### WHAT TO DO
Write out again, please, the records below from the first line to the line holding "#### From Microscope to Algorithm", inclusive, and nothing else.

### DATA SHOWN
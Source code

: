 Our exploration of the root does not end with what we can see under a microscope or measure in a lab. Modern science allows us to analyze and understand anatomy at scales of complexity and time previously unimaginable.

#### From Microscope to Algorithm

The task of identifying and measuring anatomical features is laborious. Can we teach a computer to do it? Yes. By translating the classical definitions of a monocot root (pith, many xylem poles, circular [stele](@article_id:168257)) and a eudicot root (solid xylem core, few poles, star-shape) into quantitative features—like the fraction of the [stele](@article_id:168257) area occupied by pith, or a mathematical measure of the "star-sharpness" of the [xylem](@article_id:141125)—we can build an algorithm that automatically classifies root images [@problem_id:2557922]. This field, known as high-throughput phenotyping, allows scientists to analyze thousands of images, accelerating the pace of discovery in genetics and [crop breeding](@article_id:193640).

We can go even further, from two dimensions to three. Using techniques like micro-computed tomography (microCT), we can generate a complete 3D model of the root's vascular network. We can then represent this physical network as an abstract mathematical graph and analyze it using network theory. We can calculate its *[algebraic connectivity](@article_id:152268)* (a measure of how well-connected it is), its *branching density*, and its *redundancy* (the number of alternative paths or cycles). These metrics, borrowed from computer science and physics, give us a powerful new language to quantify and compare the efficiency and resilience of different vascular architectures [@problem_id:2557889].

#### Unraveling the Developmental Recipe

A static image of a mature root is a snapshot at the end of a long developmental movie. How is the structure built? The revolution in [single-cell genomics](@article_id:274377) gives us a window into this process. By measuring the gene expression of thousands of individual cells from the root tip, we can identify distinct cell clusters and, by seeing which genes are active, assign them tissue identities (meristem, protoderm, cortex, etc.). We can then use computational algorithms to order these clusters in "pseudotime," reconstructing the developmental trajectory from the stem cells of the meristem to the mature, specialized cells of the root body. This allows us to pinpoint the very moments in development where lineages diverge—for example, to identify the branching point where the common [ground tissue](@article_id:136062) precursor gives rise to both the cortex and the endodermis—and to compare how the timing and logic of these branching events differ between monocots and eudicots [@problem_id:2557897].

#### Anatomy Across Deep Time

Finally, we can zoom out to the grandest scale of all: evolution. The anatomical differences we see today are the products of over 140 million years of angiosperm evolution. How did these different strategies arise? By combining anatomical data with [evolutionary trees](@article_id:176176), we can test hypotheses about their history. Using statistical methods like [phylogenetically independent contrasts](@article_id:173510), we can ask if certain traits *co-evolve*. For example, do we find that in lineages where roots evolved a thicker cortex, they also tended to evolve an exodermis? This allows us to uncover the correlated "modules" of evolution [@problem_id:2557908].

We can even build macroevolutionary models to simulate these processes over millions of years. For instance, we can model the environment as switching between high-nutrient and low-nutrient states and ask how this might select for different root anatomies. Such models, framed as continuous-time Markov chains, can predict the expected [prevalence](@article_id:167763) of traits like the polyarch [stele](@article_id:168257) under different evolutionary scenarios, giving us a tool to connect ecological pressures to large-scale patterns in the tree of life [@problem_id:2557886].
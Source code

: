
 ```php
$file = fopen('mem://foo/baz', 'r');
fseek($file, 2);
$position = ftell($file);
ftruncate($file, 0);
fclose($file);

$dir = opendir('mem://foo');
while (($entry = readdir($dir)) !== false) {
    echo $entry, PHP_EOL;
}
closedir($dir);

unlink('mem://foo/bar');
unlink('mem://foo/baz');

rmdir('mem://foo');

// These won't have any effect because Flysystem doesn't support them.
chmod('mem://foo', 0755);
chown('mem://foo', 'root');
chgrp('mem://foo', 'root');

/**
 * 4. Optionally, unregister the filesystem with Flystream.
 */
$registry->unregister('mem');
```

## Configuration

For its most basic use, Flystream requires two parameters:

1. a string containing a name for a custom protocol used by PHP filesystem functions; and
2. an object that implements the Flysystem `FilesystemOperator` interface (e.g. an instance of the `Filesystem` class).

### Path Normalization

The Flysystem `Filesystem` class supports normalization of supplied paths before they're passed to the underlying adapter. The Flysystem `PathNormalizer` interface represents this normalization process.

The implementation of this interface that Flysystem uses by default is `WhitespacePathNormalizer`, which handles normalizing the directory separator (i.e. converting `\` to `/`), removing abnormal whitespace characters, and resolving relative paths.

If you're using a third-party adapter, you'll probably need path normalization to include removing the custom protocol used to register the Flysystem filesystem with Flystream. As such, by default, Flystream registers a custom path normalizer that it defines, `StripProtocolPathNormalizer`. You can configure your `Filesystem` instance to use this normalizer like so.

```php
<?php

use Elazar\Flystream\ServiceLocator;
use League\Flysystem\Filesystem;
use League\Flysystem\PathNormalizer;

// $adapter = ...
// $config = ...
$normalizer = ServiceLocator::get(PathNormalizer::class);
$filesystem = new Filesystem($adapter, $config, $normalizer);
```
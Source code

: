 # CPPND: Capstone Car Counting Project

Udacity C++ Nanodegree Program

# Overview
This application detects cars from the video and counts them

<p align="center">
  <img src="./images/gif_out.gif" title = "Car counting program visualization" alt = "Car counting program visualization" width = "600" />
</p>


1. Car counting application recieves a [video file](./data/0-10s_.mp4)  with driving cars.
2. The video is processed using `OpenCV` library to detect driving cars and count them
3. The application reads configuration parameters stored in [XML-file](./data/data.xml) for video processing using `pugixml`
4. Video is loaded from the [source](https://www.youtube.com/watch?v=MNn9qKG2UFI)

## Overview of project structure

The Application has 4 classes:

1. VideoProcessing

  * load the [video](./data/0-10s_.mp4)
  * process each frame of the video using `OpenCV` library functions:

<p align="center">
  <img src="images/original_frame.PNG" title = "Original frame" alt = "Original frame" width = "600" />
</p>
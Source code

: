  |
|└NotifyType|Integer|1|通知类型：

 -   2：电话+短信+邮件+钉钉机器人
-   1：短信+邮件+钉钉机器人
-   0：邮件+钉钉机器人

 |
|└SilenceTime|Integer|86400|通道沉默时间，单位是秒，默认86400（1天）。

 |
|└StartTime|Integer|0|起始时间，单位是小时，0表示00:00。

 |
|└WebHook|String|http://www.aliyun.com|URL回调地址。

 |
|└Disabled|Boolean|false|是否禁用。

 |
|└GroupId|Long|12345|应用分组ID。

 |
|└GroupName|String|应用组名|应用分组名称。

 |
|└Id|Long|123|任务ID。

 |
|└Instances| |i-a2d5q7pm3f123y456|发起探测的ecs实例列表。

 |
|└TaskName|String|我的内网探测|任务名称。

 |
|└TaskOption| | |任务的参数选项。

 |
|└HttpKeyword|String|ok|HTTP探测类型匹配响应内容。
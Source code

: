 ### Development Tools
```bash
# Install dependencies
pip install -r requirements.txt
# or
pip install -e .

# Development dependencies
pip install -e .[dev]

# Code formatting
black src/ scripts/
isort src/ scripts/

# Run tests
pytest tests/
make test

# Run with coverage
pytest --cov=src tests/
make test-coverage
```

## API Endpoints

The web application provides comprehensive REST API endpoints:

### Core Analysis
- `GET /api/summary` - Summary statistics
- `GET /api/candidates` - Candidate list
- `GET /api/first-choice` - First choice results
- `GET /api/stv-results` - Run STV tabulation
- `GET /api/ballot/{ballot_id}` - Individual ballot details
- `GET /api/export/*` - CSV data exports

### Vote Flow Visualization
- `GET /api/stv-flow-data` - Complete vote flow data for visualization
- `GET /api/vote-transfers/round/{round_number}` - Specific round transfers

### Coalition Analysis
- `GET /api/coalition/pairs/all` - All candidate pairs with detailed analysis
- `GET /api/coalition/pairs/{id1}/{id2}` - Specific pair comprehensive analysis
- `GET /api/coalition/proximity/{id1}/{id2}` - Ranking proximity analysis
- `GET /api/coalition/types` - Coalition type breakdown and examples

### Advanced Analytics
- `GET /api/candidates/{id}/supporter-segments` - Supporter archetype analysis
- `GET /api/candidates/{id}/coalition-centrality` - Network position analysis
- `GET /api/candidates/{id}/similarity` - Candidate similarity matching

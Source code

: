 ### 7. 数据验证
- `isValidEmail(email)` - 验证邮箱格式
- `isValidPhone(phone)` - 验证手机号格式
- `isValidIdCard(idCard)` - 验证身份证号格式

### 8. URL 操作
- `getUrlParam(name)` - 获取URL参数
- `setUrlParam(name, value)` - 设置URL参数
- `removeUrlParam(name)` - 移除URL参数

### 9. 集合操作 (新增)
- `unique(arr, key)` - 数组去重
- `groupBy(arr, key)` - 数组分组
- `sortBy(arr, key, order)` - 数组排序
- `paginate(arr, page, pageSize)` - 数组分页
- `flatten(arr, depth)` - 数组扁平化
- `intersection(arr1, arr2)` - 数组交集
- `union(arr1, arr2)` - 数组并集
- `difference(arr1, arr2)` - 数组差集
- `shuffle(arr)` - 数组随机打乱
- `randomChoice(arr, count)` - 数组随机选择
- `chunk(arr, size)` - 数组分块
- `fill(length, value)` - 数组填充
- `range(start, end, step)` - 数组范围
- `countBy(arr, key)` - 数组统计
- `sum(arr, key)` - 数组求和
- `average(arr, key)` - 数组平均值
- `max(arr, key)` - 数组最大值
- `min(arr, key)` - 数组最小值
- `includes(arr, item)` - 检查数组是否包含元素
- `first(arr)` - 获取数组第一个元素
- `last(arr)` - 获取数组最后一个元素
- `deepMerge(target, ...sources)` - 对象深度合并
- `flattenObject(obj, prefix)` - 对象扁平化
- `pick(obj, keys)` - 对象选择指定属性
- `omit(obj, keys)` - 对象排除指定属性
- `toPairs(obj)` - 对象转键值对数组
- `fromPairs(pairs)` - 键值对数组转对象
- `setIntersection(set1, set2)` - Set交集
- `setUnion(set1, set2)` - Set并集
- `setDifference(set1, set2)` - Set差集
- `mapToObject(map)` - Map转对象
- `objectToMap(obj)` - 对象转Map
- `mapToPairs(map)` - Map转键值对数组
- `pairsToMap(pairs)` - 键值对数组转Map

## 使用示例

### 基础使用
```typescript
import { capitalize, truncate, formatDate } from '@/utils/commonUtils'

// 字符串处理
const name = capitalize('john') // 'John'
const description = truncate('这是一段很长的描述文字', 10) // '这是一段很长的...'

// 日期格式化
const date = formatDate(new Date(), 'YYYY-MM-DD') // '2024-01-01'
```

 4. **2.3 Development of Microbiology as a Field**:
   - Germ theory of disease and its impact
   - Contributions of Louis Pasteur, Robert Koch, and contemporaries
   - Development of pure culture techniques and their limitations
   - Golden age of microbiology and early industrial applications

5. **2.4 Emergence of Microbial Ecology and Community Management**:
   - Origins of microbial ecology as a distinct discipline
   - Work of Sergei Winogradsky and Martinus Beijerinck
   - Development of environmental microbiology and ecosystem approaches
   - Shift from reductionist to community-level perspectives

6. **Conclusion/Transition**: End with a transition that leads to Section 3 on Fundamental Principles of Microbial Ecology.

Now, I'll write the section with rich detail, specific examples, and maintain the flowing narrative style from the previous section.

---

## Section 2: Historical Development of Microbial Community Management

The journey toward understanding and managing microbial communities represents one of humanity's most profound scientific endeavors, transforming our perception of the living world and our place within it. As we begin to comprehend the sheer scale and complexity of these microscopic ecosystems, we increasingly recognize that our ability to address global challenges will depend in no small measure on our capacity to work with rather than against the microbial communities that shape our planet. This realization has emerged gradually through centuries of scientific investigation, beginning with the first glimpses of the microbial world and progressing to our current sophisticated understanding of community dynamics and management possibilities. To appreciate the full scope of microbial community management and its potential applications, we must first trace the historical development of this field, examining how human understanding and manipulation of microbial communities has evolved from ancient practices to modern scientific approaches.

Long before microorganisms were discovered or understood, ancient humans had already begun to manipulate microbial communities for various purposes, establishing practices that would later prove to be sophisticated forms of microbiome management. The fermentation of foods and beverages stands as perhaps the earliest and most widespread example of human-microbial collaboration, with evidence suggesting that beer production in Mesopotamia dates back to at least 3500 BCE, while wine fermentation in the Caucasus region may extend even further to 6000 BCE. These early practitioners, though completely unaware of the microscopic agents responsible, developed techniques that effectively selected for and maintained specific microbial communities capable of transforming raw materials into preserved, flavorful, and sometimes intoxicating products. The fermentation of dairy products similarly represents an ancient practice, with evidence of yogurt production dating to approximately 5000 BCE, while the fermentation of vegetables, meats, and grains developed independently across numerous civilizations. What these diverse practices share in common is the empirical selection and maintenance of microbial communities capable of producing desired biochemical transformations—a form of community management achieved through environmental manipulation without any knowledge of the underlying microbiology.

### EXERCISE RESULT
Source code

: Our exploration of the root does not end with what we can see under a microscope or measure in a lab. Modern science allows us to analyze and understand anatomy at scales of complexity and time previously unimaginable.

#### From Microscope to Algorithm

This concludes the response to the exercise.